# CLD Lab 02: App scaling on IaaS
Authors: Kevin Auberson and Léo Zmoos - L2GrR
Date: April 7, 2024
## TASK 1: CREATE A DATABASE USING THE RELATIONAL DATABASE SERVICE (RDS)
> Copy the estimated monthly cost for the database and add it to your report.
RDS Pricing:
- db.t3.micro = $0.017/h
- gp2 storage = $0.115/GB-month
Monthly cost calculation:
- 20Gb gp2 storage = 20 * 0.115 = 2.3$
- db.t3.micro = 24 * 30 * 0.017 = 12.24$
**Total monthly cost = 2.3 + 12.24 = 14.54$**
> Compare the costs of your RDS instance to a continuously running EC2 instance of the same instance type to see how much AWS charges for the extra functionality.
RDS monthly cost = 14.54$
EC2 Pricing:

Instance total cost: 24 * 30 * 0.0104 = 7,488$
GP2 Storage: 0.10$ /GB-Month => total storage cost = 20 * 0.10 = 2$
EC2 total monthly cost = 7,488 + 2 = 9,488$
Difference between RDS and EC2: 14.54 - 9.488 = 5,052$
They charge an extra ~5$ for the extra functionnality.
> In a two-tier architecture the web application and the database are kept separate and run on different hosts. Imagine that for the second tier instead of using RDS to store the data you would create a virtual machine in EC2 and install and run yourself a database on it. If you were the Head of IT of a medium-size business, how would you argue in favor of using a database as a service instead of running your own database on an EC2 instance? How would you argue against it?
#### Arguments in favor of RDS:
RDS provides automatic backups and encryption, taking full responsibility for the
database's configuration, management, maintenance, and security through AWS
automation. This enables users to configure read replicas or set up synchronous
replication across multiple AZs for improved performance and availability. While
deploying a database in multiple AZs with multiple standbys can be time-consuming, it
can be a huge time saver with RDS. However, time is money, and this solution is more
expensive.
#### Arguments in favor of EC2 with DB engine
It gives more flexibility and granularity on various aspects of the system. For instance,users can choose a specific OS running a specific version, or they could use EBS RAID and stripping configurations for higher performance. EC2 would be the only solution if a user wants to run a DB engine in an older unsupported version, or if data access time and bandwidth are critical. It could also be a cheaper choice for test/dev DB environments that do not need to be in production.

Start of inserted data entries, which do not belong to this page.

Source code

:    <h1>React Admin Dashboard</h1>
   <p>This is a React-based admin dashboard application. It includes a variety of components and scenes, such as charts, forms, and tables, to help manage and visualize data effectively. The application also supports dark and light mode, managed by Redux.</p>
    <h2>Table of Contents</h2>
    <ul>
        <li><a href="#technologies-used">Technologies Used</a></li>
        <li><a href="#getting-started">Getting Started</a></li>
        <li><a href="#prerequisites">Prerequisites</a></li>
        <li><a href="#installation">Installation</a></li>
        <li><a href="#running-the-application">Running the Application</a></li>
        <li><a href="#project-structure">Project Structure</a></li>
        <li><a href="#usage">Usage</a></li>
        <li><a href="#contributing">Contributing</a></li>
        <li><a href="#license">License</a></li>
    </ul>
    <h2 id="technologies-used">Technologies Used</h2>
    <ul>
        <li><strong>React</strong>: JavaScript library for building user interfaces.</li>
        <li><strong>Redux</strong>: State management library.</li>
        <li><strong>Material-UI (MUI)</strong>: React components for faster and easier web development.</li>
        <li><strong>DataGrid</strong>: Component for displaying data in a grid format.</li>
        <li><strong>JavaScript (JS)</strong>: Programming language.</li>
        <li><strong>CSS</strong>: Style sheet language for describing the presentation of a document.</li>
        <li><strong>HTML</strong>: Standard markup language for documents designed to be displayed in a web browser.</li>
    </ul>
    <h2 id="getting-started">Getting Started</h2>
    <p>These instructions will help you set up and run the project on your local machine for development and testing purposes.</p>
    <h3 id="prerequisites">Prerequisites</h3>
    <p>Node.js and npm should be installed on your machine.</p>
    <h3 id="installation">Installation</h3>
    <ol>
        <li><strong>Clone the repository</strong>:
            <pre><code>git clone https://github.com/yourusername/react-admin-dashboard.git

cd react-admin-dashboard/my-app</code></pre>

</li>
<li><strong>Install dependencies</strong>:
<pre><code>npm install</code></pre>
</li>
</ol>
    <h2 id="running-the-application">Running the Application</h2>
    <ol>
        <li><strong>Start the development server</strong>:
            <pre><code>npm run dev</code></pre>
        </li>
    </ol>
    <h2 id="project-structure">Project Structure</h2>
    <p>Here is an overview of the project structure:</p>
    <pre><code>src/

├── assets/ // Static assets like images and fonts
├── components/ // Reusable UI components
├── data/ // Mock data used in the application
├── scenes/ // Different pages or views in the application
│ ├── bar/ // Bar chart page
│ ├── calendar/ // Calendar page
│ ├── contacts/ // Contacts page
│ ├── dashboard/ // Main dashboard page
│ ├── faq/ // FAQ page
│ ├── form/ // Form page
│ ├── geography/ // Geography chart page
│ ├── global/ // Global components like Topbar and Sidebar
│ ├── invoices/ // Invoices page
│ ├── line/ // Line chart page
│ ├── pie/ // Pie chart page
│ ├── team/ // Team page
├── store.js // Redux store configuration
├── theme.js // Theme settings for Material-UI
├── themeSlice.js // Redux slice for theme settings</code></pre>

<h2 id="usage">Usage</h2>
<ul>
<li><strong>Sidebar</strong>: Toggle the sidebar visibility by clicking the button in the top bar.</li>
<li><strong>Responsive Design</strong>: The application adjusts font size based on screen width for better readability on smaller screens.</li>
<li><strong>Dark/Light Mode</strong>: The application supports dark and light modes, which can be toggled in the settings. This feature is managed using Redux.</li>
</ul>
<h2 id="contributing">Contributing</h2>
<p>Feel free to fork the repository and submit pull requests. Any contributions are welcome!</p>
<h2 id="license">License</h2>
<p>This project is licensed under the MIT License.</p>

In conclusion, the decision between RDS and EC2 with a DB engine heavily depends on
the required flexibility of the database, the nature of the data stored, and the
performance needed for the application.
> Copy the endpoint address of the database into the report.
grr-zmoos-wordpress-db.crsk2uw660uh.us-east-1.rds.amazonaws.com
-------
## TASK 2: CONFIGURE THE WORDPRESS MASTER INSTANCE TO USE THE RDS DATABASE
> Copy the part of /var/www/html/wp-config.php that configures the database into the report.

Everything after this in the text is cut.